It was while researching her second book, "Consumed: Sustainable Food for a Finite Planet," that Elton observed the kitchen blades in a French cooking facility.
"I said to the man I was interviewing, 'Well, I guess you don't let the kids use those,' and I was joking. He said, 'Of course, we let the kids use those. We wait till they're old enough. We wait till they're six.' I burst into laughter because in North America if you told a parent you must wait till your kid is six to use a chef's knife, they'd look at you like that's crazy.
"It shows the different attitudes towards children's skill and ability.
"When my kids were in their twos I would give them a blunt butter knife and they could chop mushrooms. There's no one who loves chopping mushrooms more than a preschooler. It's like heaven on earth."
Elton, a journalist, is also the author of "Locavore: From Farmers' Fields to Rooftop Gardens, How Canadians Are Changing the Way We Eat."

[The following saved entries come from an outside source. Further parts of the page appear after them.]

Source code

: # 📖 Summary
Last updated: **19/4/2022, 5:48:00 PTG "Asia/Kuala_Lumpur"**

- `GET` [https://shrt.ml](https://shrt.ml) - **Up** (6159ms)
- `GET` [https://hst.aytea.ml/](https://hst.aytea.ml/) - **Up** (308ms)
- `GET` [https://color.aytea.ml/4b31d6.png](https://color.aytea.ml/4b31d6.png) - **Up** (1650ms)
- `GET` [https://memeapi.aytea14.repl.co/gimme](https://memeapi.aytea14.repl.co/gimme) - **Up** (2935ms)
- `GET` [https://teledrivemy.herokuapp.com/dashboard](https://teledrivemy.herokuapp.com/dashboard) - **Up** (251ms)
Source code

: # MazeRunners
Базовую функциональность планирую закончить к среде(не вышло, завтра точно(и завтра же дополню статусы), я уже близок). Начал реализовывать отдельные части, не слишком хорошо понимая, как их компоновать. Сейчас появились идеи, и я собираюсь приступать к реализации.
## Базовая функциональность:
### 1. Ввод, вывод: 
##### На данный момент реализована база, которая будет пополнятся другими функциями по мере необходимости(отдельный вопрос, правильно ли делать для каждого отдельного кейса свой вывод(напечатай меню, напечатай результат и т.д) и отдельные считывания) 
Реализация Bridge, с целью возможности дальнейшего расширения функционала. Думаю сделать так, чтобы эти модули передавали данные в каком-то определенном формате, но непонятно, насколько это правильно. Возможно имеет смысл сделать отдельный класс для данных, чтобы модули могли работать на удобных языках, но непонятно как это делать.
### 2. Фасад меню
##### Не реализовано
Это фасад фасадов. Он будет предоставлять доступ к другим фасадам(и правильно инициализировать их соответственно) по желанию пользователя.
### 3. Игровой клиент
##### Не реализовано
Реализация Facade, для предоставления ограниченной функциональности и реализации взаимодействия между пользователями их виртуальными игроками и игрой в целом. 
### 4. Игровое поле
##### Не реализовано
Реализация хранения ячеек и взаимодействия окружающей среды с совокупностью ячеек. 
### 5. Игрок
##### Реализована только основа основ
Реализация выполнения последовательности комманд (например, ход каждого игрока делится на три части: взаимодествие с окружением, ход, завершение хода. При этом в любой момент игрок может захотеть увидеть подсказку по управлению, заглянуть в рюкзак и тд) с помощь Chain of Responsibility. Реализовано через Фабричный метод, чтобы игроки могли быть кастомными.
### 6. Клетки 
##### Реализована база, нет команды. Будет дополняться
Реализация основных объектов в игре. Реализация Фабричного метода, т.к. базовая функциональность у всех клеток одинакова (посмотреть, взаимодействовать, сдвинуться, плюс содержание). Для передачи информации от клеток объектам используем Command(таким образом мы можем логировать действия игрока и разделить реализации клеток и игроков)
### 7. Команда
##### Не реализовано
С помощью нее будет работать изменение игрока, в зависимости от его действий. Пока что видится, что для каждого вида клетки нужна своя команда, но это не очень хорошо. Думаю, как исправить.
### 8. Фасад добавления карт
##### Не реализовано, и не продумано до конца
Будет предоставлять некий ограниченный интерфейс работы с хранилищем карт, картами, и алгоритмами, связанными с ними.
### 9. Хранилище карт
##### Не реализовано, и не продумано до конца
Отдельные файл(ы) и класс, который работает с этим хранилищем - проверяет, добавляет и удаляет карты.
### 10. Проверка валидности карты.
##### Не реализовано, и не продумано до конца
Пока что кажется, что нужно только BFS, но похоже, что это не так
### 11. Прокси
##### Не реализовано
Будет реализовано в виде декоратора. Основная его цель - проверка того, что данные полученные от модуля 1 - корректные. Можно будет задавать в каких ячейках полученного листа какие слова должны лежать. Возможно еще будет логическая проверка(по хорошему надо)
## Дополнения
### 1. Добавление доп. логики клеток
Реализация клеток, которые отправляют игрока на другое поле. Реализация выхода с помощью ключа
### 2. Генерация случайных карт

"I'm obsessed with all the quirky and wonderful and weird things about food and I wanted to transmit all the information to kids, so I covered everything from taste education like all the flavours you taste, how you taste different flavours in your mouth, the five foundations of taste — salty, sweet, sour, bitter and umami — and to stuff that I was just learning when I was researching my adult book, 'Consumed.'
"Like why is Mexican food spicier than French cuisine, like that kind of really interesting stuff based on research that people are doing in universities, but I tell it to kids in a way that they can understand and get hooked and find it fascinating too."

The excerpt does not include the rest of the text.